Task item
In exact form, please repeat the records from their opening line down to the line with "0.9216 \\ \pause", including that line.

(Stored data)
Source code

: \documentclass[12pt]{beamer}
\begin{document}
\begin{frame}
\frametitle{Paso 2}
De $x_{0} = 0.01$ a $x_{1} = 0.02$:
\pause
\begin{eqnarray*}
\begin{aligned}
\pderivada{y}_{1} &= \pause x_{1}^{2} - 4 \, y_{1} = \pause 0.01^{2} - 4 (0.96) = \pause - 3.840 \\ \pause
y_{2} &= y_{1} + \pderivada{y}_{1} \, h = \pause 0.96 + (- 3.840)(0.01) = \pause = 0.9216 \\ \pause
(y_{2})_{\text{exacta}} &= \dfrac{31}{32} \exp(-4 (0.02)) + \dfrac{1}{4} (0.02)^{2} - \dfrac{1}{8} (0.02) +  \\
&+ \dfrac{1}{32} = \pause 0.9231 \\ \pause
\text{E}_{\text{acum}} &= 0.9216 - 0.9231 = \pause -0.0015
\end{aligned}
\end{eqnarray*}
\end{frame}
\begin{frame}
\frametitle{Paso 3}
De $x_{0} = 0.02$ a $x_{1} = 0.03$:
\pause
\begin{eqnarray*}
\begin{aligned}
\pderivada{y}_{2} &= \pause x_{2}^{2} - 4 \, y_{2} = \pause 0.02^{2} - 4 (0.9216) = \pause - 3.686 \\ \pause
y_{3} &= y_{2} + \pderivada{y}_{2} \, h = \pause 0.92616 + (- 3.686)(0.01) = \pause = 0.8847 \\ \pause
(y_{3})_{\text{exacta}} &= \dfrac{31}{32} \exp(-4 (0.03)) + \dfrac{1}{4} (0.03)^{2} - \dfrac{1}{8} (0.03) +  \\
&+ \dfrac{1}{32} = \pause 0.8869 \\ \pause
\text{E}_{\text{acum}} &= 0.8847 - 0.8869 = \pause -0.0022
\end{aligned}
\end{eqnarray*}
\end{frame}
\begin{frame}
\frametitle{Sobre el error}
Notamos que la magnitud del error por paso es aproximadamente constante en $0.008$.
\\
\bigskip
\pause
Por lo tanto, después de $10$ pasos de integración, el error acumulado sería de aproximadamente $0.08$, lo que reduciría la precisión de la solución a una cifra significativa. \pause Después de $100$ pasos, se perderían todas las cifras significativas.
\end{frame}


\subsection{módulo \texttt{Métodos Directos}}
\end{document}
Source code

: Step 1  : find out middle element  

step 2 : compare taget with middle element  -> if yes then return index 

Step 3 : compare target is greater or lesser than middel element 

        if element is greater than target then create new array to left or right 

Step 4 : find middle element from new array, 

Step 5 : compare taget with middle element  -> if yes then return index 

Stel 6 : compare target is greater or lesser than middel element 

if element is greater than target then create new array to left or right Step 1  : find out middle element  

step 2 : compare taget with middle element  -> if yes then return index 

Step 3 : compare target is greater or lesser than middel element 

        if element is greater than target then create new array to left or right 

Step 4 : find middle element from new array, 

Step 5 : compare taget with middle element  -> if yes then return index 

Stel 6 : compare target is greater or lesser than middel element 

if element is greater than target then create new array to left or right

Output of the exercise
Source code

: \documentclass[12pt]{beamer}
\begin{document}
\begin{frame}
\frametitle{Paso 2}
De $x_{0} = 0.01$ a $x_{1} = 0.02$:
\pause
\begin{eqnarray*}
\begin{aligned}
\pderivada{y}_{1} &= \pause x_{1}^{2} - 4 \, y_{1} = \pause 0.01^{2} - 4 (0.96) = \pause - 3.840 \\ \pause
y_{2} &= y_{1} + \pderivada{y}_{1} \, h = \pause 0.96 + (- 3.840)(0.01) = \pause = 0.9216 \\ \pause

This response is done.